_MATERIAL PROVIDED_
== Segment start ==

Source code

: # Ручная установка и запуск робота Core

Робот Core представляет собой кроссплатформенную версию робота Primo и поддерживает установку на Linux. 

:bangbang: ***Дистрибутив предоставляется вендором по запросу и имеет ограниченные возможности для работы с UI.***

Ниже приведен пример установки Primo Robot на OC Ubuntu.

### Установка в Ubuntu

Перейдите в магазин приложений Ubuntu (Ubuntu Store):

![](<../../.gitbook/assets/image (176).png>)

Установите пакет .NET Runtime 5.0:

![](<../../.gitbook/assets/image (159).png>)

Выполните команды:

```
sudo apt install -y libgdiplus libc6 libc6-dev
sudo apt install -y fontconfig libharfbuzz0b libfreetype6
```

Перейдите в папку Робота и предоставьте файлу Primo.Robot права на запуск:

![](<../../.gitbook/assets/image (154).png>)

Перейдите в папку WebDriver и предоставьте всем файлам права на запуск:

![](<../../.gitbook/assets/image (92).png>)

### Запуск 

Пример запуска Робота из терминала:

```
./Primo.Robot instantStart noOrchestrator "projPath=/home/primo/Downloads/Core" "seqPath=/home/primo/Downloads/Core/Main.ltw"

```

== Segment end ==

_WHAT IS NEEDED_
Where does "Robot" appear in the listing? Show every line that has it.

_OUTPUT_
Ниже приведен пример установки Primo Robot на OC Ubuntu.
Перейдите в папку Робота и предоставьте файлу Primo.Robot права на запуск:
./Primo.Robot instantStart noOrchestrator "projPath=/home/primo/Downloads/Core" "seqPath=/home/primo/Downloads/Core/Main.ltw"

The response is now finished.